Time to let my best friend run free on his mountain.
Dax, initially not recognizing the solemness of the moment thinks there's treats in the Tupperware.

It's no wonder our love for dogs is so profound.  

Without words, they understand.  They watch the ceremonial toss over the edge.  Dax doesn't try to play fetch with the flying sand, Garrett doesn't wander off to pee on a bush... they just mirror my soul.

How do they do that?

I'm thankful every day for my crew.
Dax included:

For all the respect shown to a great uncle he's never met, Dax deserves a trip to Woofgang Bakery.  

Cole loved shopping here.  We'd come every day while we were here.  The owner made homemade peanut butter popsicles for him after our Summer runs and one year, a birthday cake.
A ritual worth repeating with the new crew. Toys and treats the first day.

Christmas, extra early.

On the second trip, I stock up on dog food that ordinarily has to be shipped to me.

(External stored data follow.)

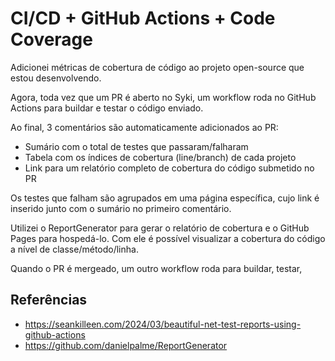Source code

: # CI/CD + GitHub Actions + Code Coverage

Adicionei métricas de cobertura de código ao projeto open-source que estou desenvolvendo.

Agora, toda vez que um PR é aberto no Syki, um workflow roda no GitHub Actions para buildar e testar o código enviado.

Ao final, 3 comentários são automaticamente adicionados ao PR:

- Sumário com o total de testes que passaram/falharam
- Tabela com os índices de cobertura (line/branch) de cada projeto
- Link para um relatório completo de cobertura do código submetido no PR

Os testes que falham são agrupados em uma página específica, cujo link é inserido junto com o sumário no primeiro comentário.

Utilizei o ReportGenerator para gerar o relatório de cobertura e o GitHub Pages para hospedá-lo. Com ele é possível visualizar a cobertura do código a nível de classe/método/linha.

Quando o PR é mergeado, um outro workflow roda para buildar, testar, 






## Referências

- https://seankilleen.com/2024/03/beautiful-net-test-reports-using-github-actions
- https://github.com/danielpalme/ReportGenerator




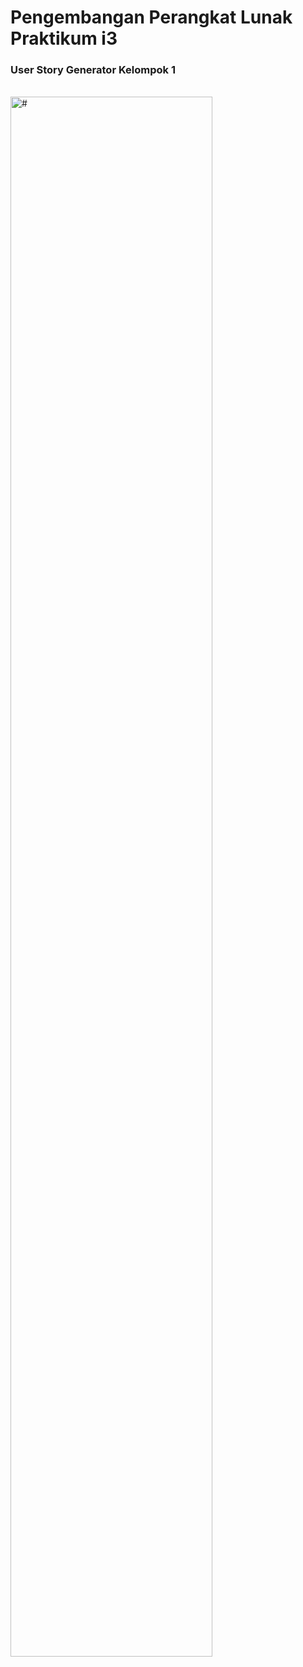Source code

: <h1>
    Pengembangan Perangkat Lunak Praktikum i3
  </h1>
  <h3>
    User Story Generator Kelompok 1
  </h3>
</br>
<img src="https://unair.ac.id/wp-content/uploads/filr/5325/Logo%20Branding%20UNAIR%20(biru).png" style="width:80%;" alt="#">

Dax pulls a few more toys off the shelves and I obligingly surrender my credit card.

Next stop: a 2.5 mile run up to Mt. Chinquapin.

"Are we there yet?"

"This is why you dragged me up here?"

Dax seems more suitably impressed.

This 5 mile in and back trail was a regular for me and the Colemeister because it was an easy climb.

Peter is unimpressed that there's 2.5 miles to go to get back to the car.

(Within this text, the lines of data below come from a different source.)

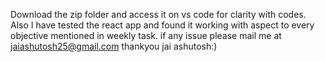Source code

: Download the zip folder and access it on vs code for clarity with codes.
Also I have tested the react app and found it working with aspect to every objective mentioned in weekly task.
if any issue please mail me at jaiashutosh25@gmail.com
thankyou
jai ashutosh:)
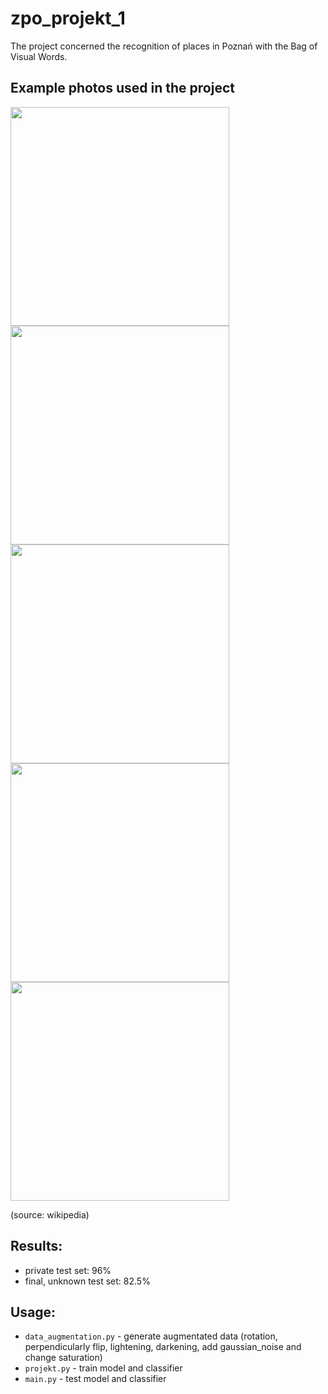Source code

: # zpo_projekt_1

The project concerned the recognition of places in Poznań with the Bag of Visual Words.

## Example photos used in the project 

<img src="https://upload.wikimedia.org/wikipedia/commons/5/5a/POL_Pozna%C5%84_Okr%C4%85glak.jpg" width="350">
<img src="https://upload.wikimedia.org/wikipedia/commons/0/06/Pozna%C5%84_Cathedral_%284820969940%29.jpg" width="350">
<img src="https://upload.wikimedia.org/wikipedia/commons/b/be/Collegium_Minus_w_Poznaniu.jpg" width="350">
<img src="https://upload.wikimedia.org/wikipedia/commons/7/77/Wie%C5%BCowiec_Ba%C5%82tyk_w_Poznaniu.jpg" width="350">
<img src="https://upload.wikimedia.org/wikipedia/commons/d/d8/Teatr_Wielki_%28Opera%29_w_Poznaniu.jpg" width="350">

(source: wikipedia)

## Results:
- private test set: 96%
- final, unknown test set: 82.5%

## Usage:
- `data_augmentation.py` - generate augmentated data (rotation, perpendicularly flip, lightening, darkening, add gaussian_noise and change saturation)
- `projekt.py` - train model and classifier 
- `main.py` - test model and classifier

And the Little Dynamo sleeps.

OK, just for Peter, an easy forest service road run in the evening.

Turns into a bit of panic when we run into the smoke from a forest fire on the mountain that sits next to our lodgings.

911 operator assures me the fire is contained, but that I should turn around. Roger that.

My favorite barn on the way back home.

The stables I can see from my deck.

Our last run is in Ellicott Rock Wilderness, within the Nantahalla Forest on the North Carolina side and the Sumter National Forest on the South Carolina side.  Making it another state Dax has bagged. Cole and I would start out at Bull Pen Road trailhead and run one end to the other. For Pete's sake (and mine), we start at the Walhalla Fish Hatchery and only go halfway.

Close to civilization, the trail is civilized.

Progressively less civilized as the miles add up.

This is better.

Up and down.

The two old farts stay tethered until we reach halfway points.

Garrett suffers from total lack of direction, so I only trust him to follow us on a return leg.

We make it to the Chattooga River. Peter asks if we can turn around now.  Heck no, we must follow the river until we get to the famous Ellicott Rock.

Dax poses on the Rock, looking like Washington crossing the Delaware.

An incident reminds me of why he can't be trusted off leash, yet.  He hurls himself into a set of rapids to attack the churning water.  He gets tossed around and I reel him back in twice!  I take this video after he's backed of his suicidal zeal.

Here in Ellicott Wilderness, I find my little peace of soul I'd been missing.  Having run all over America, this will forever be my favorite place, forever wild, forever beautiful.

Don't cry, Ma, we'll come back.  
I do have the best boys.

No matter how slow I become, or how many more times I'll fall, I'll keep running.

Forever free.

How I love this little sanctuary nestled in the woods.